Use the exact NumPy stump code and the eight-row table.

If any of the checks above feels hand-wavy, print the intermediate masks, the gini numbers, or the actual SHAP table. Numbers on the page are the fastest way to build intuition.

What you built and where it leads

You can now:

1. Compute gini and entropy impurity on a small labeled table.
2. Write a from-scratch stump that enumerates thresholds and keeps the split with the largest impurity reduction.
3. Explain why a single deep tree fails on new support tickets and how bagging and boosting each repair the failure mode.
4. Read feature importance numbers and generate per-ticket SHAP explanations that a human support manager can act on.

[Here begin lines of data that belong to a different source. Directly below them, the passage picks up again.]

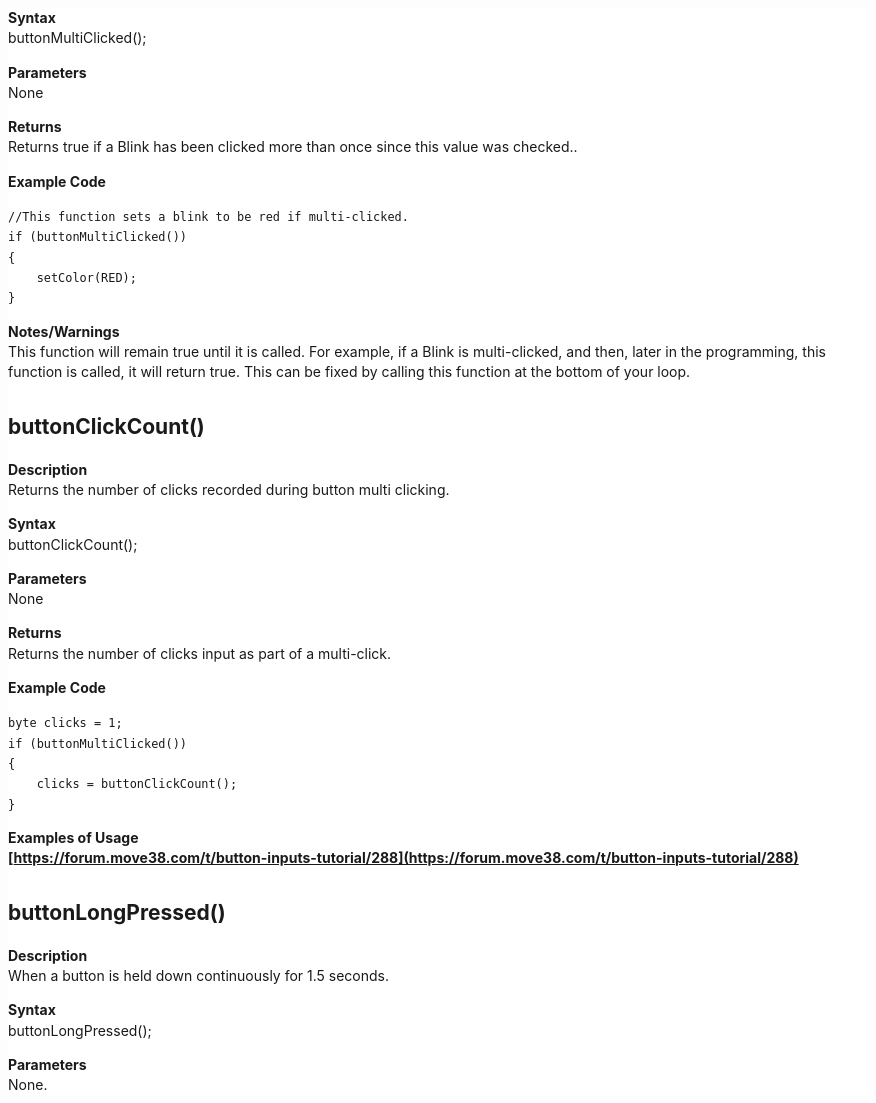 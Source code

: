 **Syntax**\
buttonMultiClicked();

**Parameters**\
None

**Returns**\
Returns true if a Blink has been clicked more than once since this value was checked..

**Example Code**
```
//This function sets a blink to be red if multi-clicked.
if (buttonMultiClicked())
{
	setColor(RED);
}
```
**Notes/Warnings**\
This function will remain true until it is called. For example, if a Blink is multi-clicked, and then, later in the programming, this function is called, it will return true. This can be fixed by calling this function at the bottom of your loop.

## **buttonClickCount()**
**Description**\
Returns the number of clicks recorded during button multi clicking.

**Syntax**\
buttonClickCount();

**Parameters**\
None

**Returns**\
Returns the number of clicks input as part of a multi-click.

**Example Code**
```
byte clicks = 1;
if (buttonMultiClicked())
{
	clicks = buttonClickCount();
}
```
**Examples of Usage**\
**[https://forum.move38.com/t/button-inputs-tutorial/288](https://forum.move38.com/t/button-inputs-tutorial/288)**

## **buttonLongPressed()**
**Description**\
When a button is held down continuously for 1.5 seconds.

**Syntax**\
buttonLongPressed();

**Parameters**\
None.
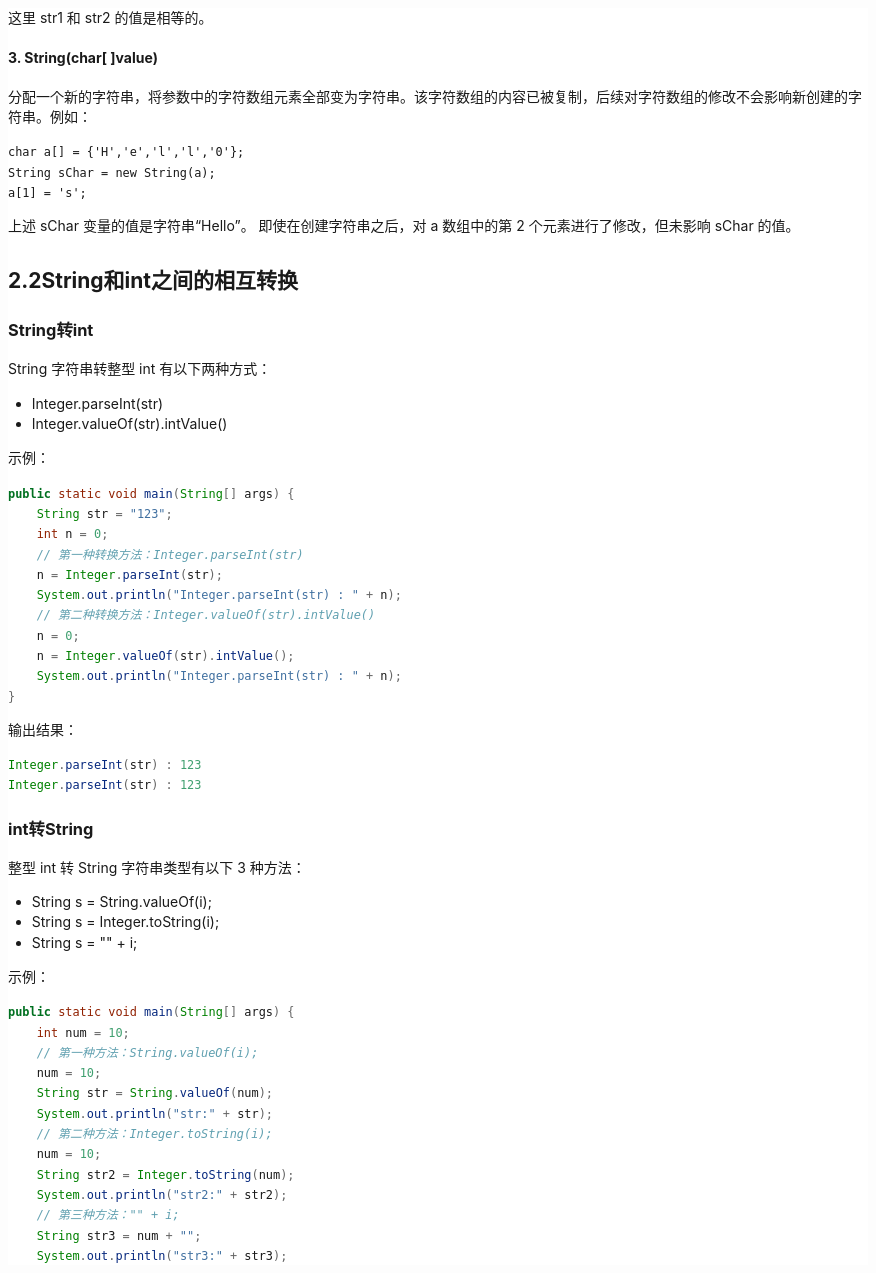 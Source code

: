 这里 str1 和 str2 的值是相等的。

#### 3. String(char[ ]value)

分配一个新的字符串，将参数中的字符数组元素全部变为字符串。该字符数组的内容已被复制，后续对字符数组的修改不会影响新创建的字符串。例如：

```
char a[] = {'H','e','l','l','0'};
String sChar = new String(a);
a[1] = 's';
```

上述 sChar 变量的值是字符串“Hello”。 即使在创建字符串之后，对 a 数组中的第 2 个元素进行了修改，但未影响 sChar 的值。

## 2.2String和int之间的相互转换

### String转int

String 字符串转整型 int 有以下两种方式：

- Integer.parseInt(str)
- Integer.valueOf(str).intValue()

示例：

```java
public static void main(String[] args) {
    String str = "123";
    int n = 0;
    // 第一种转换方法：Integer.parseInt(str)
    n = Integer.parseInt(str);
    System.out.println("Integer.parseInt(str) : " + n);
    // 第二种转换方法：Integer.valueOf(str).intValue()
    n = 0;
    n = Integer.valueOf(str).intValue();
    System.out.println("Integer.parseInt(str) : " + n);
}
```

输出结果：

```java
Integer.parseInt(str) : 123
Integer.parseInt(str) : 123
```

### int转String

整型 int 转 String 字符串类型有以下 3 种方法：

- String s = String.valueOf(i);
- String s = Integer.toString(i);
- String s = "" + i;

示例：

```java
public static void main(String[] args) {
    int num = 10;
    // 第一种方法：String.valueOf(i);
    num = 10;
    String str = String.valueOf(num);
    System.out.println("str:" + str);
    // 第二种方法：Integer.toString(i);
    num = 10;
    String str2 = Integer.toString(num);
    System.out.println("str2:" + str2);
    // 第三种方法："" + i;
    String str3 = num + "";
    System.out.println("str3:" + str3);
``` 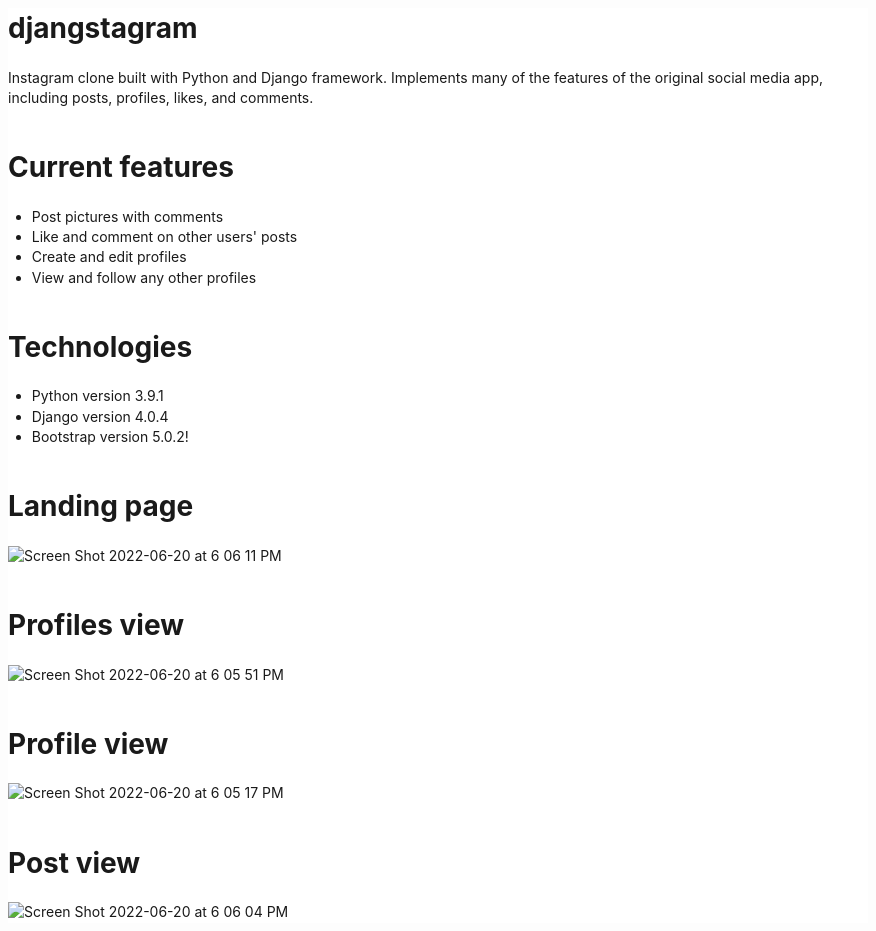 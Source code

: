 # djangstagram
Instagram clone built with Python and Django framework. Implements many of the features of the original social media app, including posts, profiles, likes, and comments.

# Current features
- Post pictures with comments
- Like and comment on other users' posts
- Create and edit profiles
- View and follow any other profiles

# Technologies
- Python version 3.9.1
- Django version 4.0.4
- Bootstrap version 5.0.2!

# Landing page
<img width="1792" alt="Screen Shot 2022-06-20 at 6 06 11 PM" src="https://user-images.githubusercontent.com/71676117/174683081-70421391-a14b-467d-8f28-f5395779e173.png">

# Profiles view
<img width="1792" alt="Screen Shot 2022-06-20 at 6 05 51 PM" src="https://user-images.githubusercontent.com/71676117/174683100-b8d3f393-c627-47b9-bd96-b4ddfbe25978.png">

# Profile view
<img width="1792" alt="Screen Shot 2022-06-20 at 6 05 17 PM" src="https://user-images.githubusercontent.com/71676117/174683133-a70a7a1a-e295-48e4-9392-6aaf75340621.png">

# Post view
<img width="1792" alt="Screen Shot 2022-06-20 at 6 06 04 PM" src="https://user-images.githubusercontent.com/71676117/174683147-1d9a355c-002a-4588-8dac-95d7ff51fe9b.png">

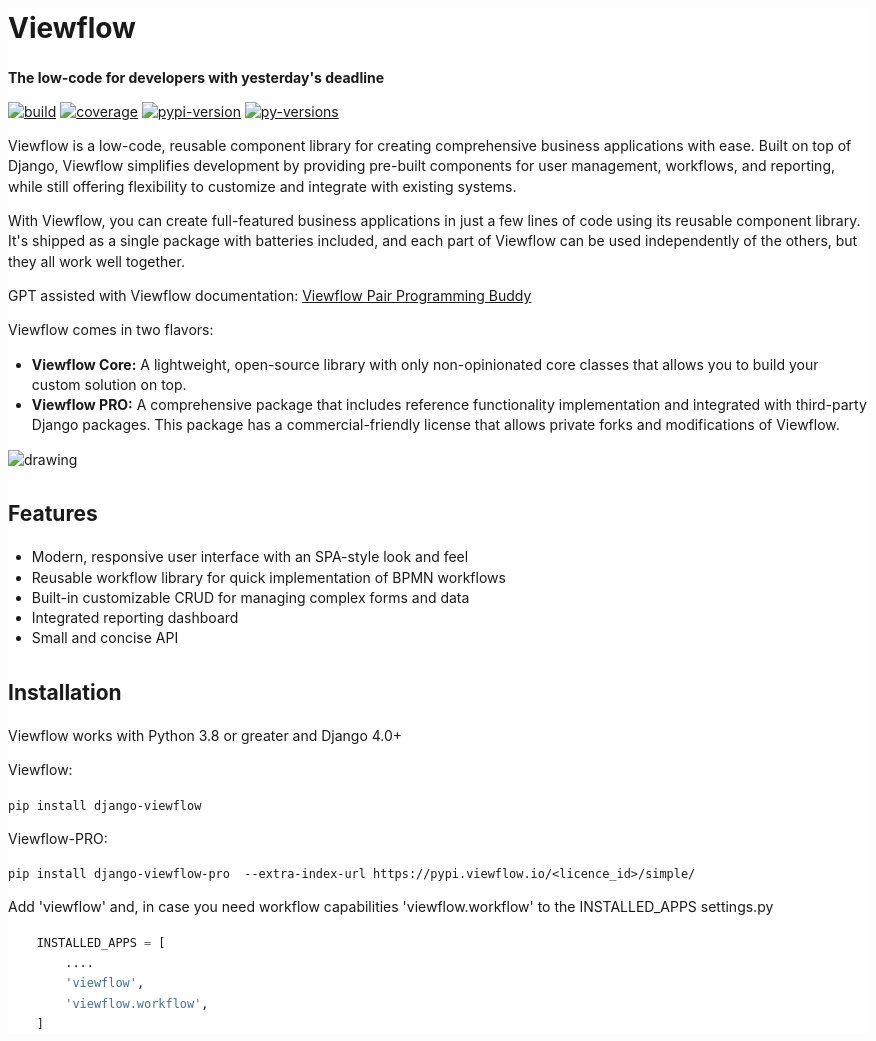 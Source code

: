 # Viewflow

**The low-code for developers with yesterday's deadline**

[![build]][build] [![coverage]][coverage] [![pypi-version]][pypi] [![py-versions]][pypi]


Viewflow is a low-code, reusable component library for creating comprehensive business applications with ease. Built on top of Django, Viewflow simplifies development by providing pre-built components for user management, workflows, and reporting, while still offering flexibility to customize and integrate with existing systems.

With Viewflow, you can create full-featured business applications in just a few lines of code using its reusable component library. It's shipped as a single package with batteries included, and each part of Viewflow can be used independently of the others, but they all work well together.

GPT assisted with Viewflow documentation: [Viewflow Pair Programming Buddy][gpt]


Viewflow comes in two flavors:
- **Viewflow Core:** A lightweight, open-source library with only non-opinionated core classes that allows you to build your custom solution on top.
- **Viewflow PRO:** A comprehensive package that includes reference functionality implementation and integrated with third-party Django packages. This package has a commercial-friendly license that allows private forks and modifications of Viewflow.

<img src="assets/ShipmentProcess.png" alt="drawing" width="600"/>

## Features

- Modern, responsive user interface with an SPA-style look and feel
- Reusable workflow library for quick implementation of BPMN workflows
- Built-in customizable CRUD for managing complex forms and data
- Integrated reporting dashboard
- Small and concise API


## Installation

Viewflow works with Python 3.8 or greater and Django 4.0+

Viewflow:

    pip install django-viewflow

Viewflow-PRO:

    pip install django-viewflow-pro  --extra-index-url https://pypi.viewflow.io/<licence_id>/simple/

Add 'viewflow' and, in case you need workflow capabilities 'viewflow.workflow' to the INSTALLED_APPS settings.py

```python
    INSTALLED_APPS = [
        ....
        'viewflow',
        'viewflow.workflow',
    ]
```


[build]: https://img.shields.io/github/actions/workflow/status/viewflow/viewflow/django.yml?branch=main
[coverage]: https://img.shields.io/coveralls/github/viewflow/viewflow/v2
[travis-svg]: https://travis-ci.org/viewflow/viewflow.svg
[travis]: https://travis-ci.org/viewflow/viewflow
[pypi]: https://pypi.org/project/django-viewflow/
[pypi-version]: https://img.shields.io/pypi/v/django-viewflow.svg
[py-versions]: https://img.shields.io/pypi/pyversions/django-viewflow.svg
[requirements-svg]: https://requires.io/github/viewflow/viewflow/requirements.svg?branch=v2
[requirements]: https://requires.io/github/viewflow/viewflow/requirements/?branch=v2
[gpt]: https://chatgpt.com/g/g-8UHAnOpE3-viewflow-pair-programming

The next critical skill is knowing whether any of these numbers are trustworthy, but before we drill into splits and leakage, we step into a different learning setup. Supervised models like trees learn from static labels. Reinforcement learning learns from rewards and the consequences of sequential actions. The ideas you will meet (states, policies, value functions, Bellman updates) are the direct foundation for reward models and policy optimization in RLHF, RLVR, and Constitutional AI.